**Directions:** Bring together copies of the lines in the data below that contain the word "schema".

**Stored data:**
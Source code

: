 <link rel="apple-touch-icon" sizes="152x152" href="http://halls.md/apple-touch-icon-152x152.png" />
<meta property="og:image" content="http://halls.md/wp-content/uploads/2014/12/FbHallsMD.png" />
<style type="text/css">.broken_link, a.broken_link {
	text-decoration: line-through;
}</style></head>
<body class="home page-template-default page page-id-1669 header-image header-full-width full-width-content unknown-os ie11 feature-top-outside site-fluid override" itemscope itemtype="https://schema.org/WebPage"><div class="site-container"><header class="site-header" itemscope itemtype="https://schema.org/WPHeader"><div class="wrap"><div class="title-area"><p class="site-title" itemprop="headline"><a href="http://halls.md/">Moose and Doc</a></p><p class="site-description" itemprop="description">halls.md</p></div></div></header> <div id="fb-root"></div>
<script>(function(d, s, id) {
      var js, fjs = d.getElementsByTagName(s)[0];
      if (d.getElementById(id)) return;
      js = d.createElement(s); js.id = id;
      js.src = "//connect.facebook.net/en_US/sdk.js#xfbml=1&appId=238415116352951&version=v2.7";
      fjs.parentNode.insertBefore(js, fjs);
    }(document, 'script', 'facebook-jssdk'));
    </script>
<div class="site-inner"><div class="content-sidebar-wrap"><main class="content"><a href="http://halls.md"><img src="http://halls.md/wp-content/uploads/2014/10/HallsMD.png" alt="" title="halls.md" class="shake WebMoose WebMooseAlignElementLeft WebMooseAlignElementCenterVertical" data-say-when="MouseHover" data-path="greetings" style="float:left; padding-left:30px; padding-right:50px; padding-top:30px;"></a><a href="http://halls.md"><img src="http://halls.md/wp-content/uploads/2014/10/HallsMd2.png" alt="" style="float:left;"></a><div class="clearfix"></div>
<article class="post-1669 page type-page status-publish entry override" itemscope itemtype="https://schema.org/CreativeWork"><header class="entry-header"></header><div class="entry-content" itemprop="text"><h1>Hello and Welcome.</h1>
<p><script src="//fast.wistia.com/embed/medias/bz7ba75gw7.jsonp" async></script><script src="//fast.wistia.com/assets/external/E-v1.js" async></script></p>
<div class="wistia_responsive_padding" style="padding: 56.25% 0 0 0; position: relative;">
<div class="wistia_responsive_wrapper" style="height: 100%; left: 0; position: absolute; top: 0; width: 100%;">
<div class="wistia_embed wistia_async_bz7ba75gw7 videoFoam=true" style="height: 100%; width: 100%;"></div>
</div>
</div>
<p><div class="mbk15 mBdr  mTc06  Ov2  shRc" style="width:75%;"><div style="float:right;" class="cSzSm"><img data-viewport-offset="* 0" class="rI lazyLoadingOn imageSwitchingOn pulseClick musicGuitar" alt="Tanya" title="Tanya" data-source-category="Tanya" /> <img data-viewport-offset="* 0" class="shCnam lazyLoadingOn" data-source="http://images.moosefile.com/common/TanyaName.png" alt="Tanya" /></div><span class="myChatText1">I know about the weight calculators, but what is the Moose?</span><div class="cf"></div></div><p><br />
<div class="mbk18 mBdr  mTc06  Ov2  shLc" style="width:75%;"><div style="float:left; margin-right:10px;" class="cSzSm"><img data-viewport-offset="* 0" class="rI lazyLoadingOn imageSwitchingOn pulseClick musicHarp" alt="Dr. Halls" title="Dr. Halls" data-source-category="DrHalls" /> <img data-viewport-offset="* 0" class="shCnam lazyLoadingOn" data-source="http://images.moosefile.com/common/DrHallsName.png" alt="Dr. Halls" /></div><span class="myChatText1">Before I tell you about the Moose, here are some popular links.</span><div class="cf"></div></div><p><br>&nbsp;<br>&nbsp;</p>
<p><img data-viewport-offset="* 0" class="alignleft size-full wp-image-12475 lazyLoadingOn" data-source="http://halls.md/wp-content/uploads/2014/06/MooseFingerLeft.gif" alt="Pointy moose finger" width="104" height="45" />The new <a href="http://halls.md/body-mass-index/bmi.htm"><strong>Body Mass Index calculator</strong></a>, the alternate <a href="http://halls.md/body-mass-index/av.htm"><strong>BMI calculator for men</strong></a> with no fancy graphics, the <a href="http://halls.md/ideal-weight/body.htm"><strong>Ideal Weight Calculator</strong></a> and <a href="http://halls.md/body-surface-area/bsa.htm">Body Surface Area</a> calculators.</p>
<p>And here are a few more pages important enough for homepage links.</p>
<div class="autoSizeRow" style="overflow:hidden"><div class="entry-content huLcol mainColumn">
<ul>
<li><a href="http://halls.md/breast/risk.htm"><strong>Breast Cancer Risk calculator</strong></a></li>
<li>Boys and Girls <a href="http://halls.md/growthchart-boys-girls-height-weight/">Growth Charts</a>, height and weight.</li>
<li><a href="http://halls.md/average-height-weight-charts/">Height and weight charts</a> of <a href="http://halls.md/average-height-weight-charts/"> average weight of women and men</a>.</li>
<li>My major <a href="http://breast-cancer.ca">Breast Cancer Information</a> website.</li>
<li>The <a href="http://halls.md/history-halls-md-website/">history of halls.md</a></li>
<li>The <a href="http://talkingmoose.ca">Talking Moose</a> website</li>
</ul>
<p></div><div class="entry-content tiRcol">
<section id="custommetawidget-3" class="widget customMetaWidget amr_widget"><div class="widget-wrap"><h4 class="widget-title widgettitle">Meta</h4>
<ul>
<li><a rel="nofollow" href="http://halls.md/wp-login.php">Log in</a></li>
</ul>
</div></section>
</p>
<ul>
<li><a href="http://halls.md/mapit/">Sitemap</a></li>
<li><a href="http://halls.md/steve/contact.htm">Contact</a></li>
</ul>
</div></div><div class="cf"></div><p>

**Written response:**
<body class="home page-template-default page page-id-1669 header-image header-full-width full-width-content unknown-os ie11 feature-top-outside site-fluid override" itemscope itemtype="https://schema.org/WebPage"><div class="site-container"><header class="site-header" itemscope itemtype="https://schema.org/WPHeader"><div class="wrap"><div class="title-area"><p class="site-title" itemprop="headline"><a href="http://halls.md/">Moose and Doc</a></p><p class="site-description" itemprop="description">halls.md</p></div></div></header> <div id="fb-root"></div>
<article class="post-1669 page type-page status-publish entry override" itemscope itemtype="https://schema.org/CreativeWork"><header class="entry-header"></header><div class="entry-content" itemprop="text"><h1>Hello and Welcome.</h1>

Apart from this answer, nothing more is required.